Lo que sobran son payasos

La corrupción ha entrado de lleno en el debate político español. A pesar de que, a través de los años, docenas de casos han ido salpicando a todos y cada uno de los partidos políticos que han ejercido algún tipo de poder, no ha sido hasta la pornográfica explosión del caso Bárcenas y las cuentas ocultas del PP que la clase política ha sido expuesta en el aparador. Y ahora todos corremos a preguntamos: ¿cuáles son las causas de la corrupción? ¿Por qué hay países más corruptos que otros?

Siguiendo al profesor Gary Becker, de Chicago, los economistas clásicos analizan a los chorizos públicos como a seres racionales que sopesan los costes y los beneficios de ser corrupto. En países donde la probabilidad de ser cazado y el tamaño del castigo son pequeños, la corrupción tiende a ser elevada. Bajo esta perspectiva, la solución pasa por imponer mayor vigilancia policial, agilizar los procesos judiciales e imponer mayores penas para los culpables.

Otro grupo de teorías, creo que más interesantes, relacionan la corrupción con aspectos psicológico-culturales: los políticos provenientes de sociedades corruptas tienden a ser corruptos, independientemente de los costes y beneficios individuales de serlo. Entre los economistas que defienden esta posición está mi colega de la Columbia University Ray Fisman.

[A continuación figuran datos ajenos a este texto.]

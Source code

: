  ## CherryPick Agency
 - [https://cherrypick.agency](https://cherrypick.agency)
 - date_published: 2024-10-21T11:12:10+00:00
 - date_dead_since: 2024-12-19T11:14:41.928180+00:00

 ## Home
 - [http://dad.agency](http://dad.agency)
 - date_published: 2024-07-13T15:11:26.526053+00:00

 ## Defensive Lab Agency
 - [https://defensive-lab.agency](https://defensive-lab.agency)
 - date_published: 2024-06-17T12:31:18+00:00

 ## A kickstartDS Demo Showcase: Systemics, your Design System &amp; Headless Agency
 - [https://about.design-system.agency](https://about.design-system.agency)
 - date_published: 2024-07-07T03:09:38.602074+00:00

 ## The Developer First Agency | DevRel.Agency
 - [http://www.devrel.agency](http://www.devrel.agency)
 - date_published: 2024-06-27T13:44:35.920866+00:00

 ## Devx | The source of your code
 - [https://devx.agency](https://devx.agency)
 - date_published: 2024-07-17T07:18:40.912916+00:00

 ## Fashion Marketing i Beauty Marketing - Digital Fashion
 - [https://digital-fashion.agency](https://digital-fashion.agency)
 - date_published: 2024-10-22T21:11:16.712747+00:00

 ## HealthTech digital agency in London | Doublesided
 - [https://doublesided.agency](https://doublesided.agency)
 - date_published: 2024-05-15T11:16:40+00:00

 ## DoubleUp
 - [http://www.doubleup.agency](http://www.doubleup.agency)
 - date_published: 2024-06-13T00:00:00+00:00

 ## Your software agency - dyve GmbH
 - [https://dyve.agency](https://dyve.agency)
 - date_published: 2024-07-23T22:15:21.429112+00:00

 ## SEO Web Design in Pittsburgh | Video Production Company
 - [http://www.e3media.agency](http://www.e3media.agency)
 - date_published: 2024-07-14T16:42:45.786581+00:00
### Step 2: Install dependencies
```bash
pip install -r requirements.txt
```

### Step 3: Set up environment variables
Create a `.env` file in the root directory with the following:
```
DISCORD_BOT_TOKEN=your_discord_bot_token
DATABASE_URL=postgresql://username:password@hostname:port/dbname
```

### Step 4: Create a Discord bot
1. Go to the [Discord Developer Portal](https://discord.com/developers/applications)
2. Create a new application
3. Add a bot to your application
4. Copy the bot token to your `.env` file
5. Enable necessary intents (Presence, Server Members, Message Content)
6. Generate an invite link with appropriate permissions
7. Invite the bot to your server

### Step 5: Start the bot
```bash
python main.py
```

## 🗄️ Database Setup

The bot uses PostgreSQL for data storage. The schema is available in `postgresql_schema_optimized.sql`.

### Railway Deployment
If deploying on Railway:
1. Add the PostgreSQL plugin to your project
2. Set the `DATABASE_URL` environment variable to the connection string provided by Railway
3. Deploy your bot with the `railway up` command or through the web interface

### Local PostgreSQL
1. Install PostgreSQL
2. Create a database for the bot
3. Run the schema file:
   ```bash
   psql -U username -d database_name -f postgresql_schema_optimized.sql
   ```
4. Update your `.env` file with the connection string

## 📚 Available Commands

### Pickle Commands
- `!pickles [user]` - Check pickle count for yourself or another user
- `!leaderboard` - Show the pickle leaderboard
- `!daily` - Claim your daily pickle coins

En un curioso e interesante estudio, Fisman analiza la propensión de los diplomáticos extranjeros acreditados ante las Naciones Unidas a saltarse las normas. Todos los ciudadanos de Nueva York sufrimos la plaga de los diplomáticos: aparcan donde les da la gana, colapsan el tráfico cuando les sale de las narices, paran donde y cuando les apetece y nos perjudican a todos con sus arrogantes ilegalidades. El problema es que, al ser diplomáticos, tienen inmunidad y la policía de Nueva York no les puede poner o cobrar multas. Tenemos, pues, los elementos perfectos de un experimento económico: gente que proviene de todos los países del mundo, cada uno con su cultura, su historia y sus costumbres, pero todos sometidos al mismo coste de cometer ilegalidades: tanto si vienen de Nigeria como de Suecia, el coste de aparcar mal o dejar el coche en medio del tráfico es ¡cero!

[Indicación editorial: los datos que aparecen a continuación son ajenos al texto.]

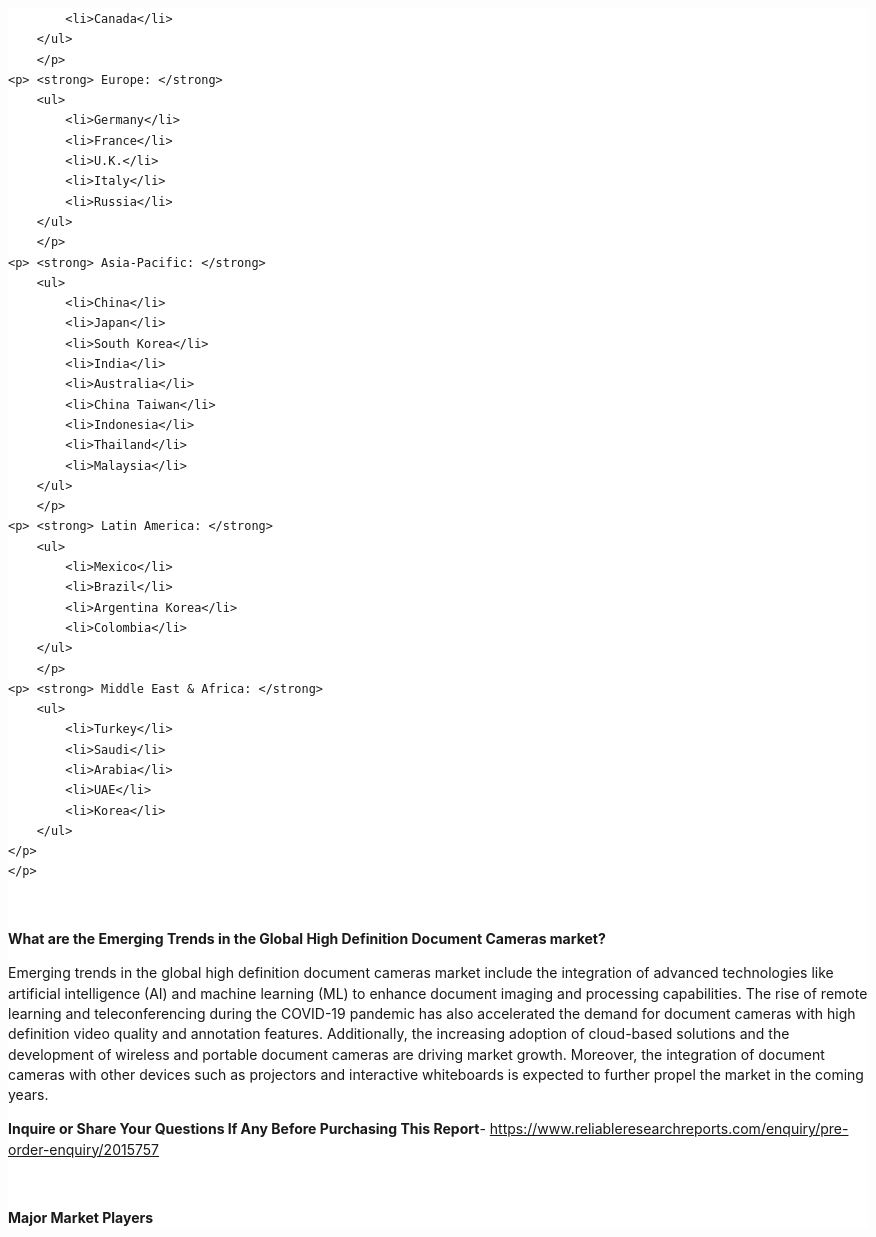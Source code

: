             <li>Canada</li>
        </ul>
        </p> 
    <p> <strong> Europe: </strong>
        <ul>
            <li>Germany</li>
            <li>France</li>
            <li>U.K.</li>
            <li>Italy</li>
            <li>Russia</li>
        </ul>
        </p> 
    <p> <strong> Asia-Pacific: </strong>
        <ul>
            <li>China</li>
            <li>Japan</li>
            <li>South Korea</li>
            <li>India</li>
            <li>Australia</li>
            <li>China Taiwan</li>
            <li>Indonesia</li>
            <li>Thailand</li>
            <li>Malaysia</li>
        </ul>
        </p> 
    <p> <strong> Latin America: </strong>
        <ul>
            <li>Mexico</li>
            <li>Brazil</li>
            <li>Argentina Korea</li>
            <li>Colombia</li>
        </ul>
        </p> 
    <p> <strong> Middle East & Africa: </strong>
        <ul>
            <li>Turkey</li>
            <li>Saudi</li>
            <li>Arabia</li>
            <li>UAE</li>
            <li>Korea</li>
        </ul>
    </p>
    </p>
<p>&nbsp;</p>
<p><strong>What are the Emerging Trends in the Global High Definition Document Cameras market?</strong></p>
<p><p>Emerging trends in the global high definition document cameras market include the integration of advanced technologies like artificial intelligence (AI) and machine learning (ML) to enhance document imaging and processing capabilities. The rise of remote learning and teleconferencing during the COVID-19 pandemic has also accelerated the demand for document cameras with high definition video quality and annotation features. Additionally, the increasing adoption of cloud-based solutions and the development of wireless and portable document cameras are driving market growth. Moreover, the integration of document cameras with other devices such as projectors and interactive whiteboards is expected to further propel the market in the coming years.</p></p>
<p><strong>Inquire or Share Your Questions If Any Before Purchasing This Report</strong>- <a href="https://www.reliableresearchreports.com/enquiry/pre-order-enquiry/2015757">https://www.reliableresearchreports.com/enquiry/pre-order-enquiry/2015757</a></p>
<p>&nbsp;</p>
<p><strong>Major Market Players</strong></p>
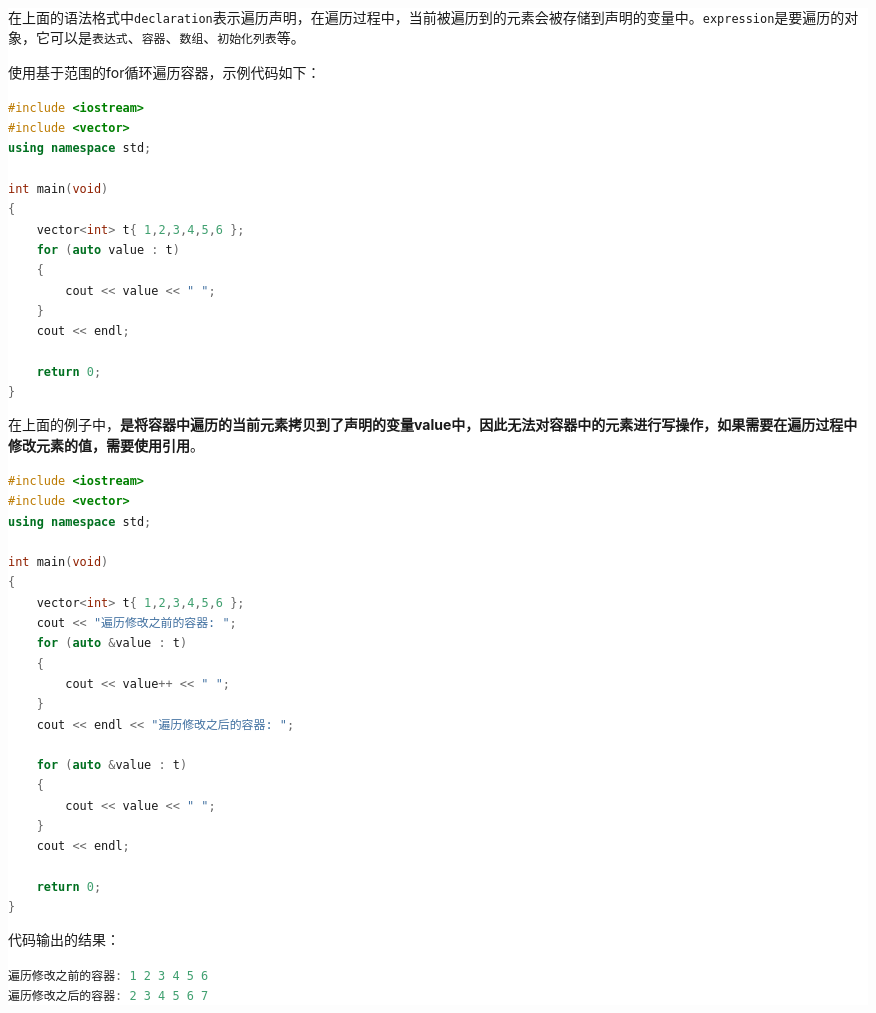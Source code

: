 在上面的语法格式中`declaration`表示遍历声明，在遍历过程中，当前被遍历到的元素会被存储到声明的变量中。`expression`是要遍历的对象，它可以是`表达式`、`容器`、`数组`、`初始化列表`等。

使用基于范围的for循环遍历容器，示例代码如下：

```c++
#include <iostream>
#include <vector>
using namespace std;

int main(void)
{
    vector<int> t{ 1,2,3,4,5,6 };
    for (auto value : t)
    {
        cout << value << " ";
    }
    cout << endl;

    return 0;
}
```

在上面的例子中，**是将容器中遍历的当前元素拷贝到了声明的变量value中，因此无法对容器中的元素进行写操作，如果需要在遍历过程中修改元素的值，需要使用引用**。

```c++
#include <iostream>
#include <vector>
using namespace std;

int main(void)
{
    vector<int> t{ 1,2,3,4,5,6 };
    cout << "遍历修改之前的容器: ";
    for (auto &value : t)
    {
        cout << value++ << " ";
    }
    cout << endl << "遍历修改之后的容器: ";

    for (auto &value : t)
    {
        cout << value << " ";
    }
    cout << endl;

    return 0;
}
```

代码输出的结果：

```c++
遍历修改之前的容器: 1 2 3 4 5 6
遍历修改之后的容器: 2 3 4 5 6 7
```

La pregunta es: dado que los costes son los mismos para todos, ¿tienen los diplomáticos de distintos países la misma propensión a acumular multas? La respuesta de Fisman es concluyente: ¡no! Los diplomáticos que provienen de países catalogados como “de alta corrupción” en los rankings de Transparencia Internacional, ¡tienden a cometer más infracciones! Es decir, los suecos, los daneses y los holandeses no tienen apenas multas mientras que los chinos, los nigerianos y los rusos acumulan toneladas de sanciones impagadas.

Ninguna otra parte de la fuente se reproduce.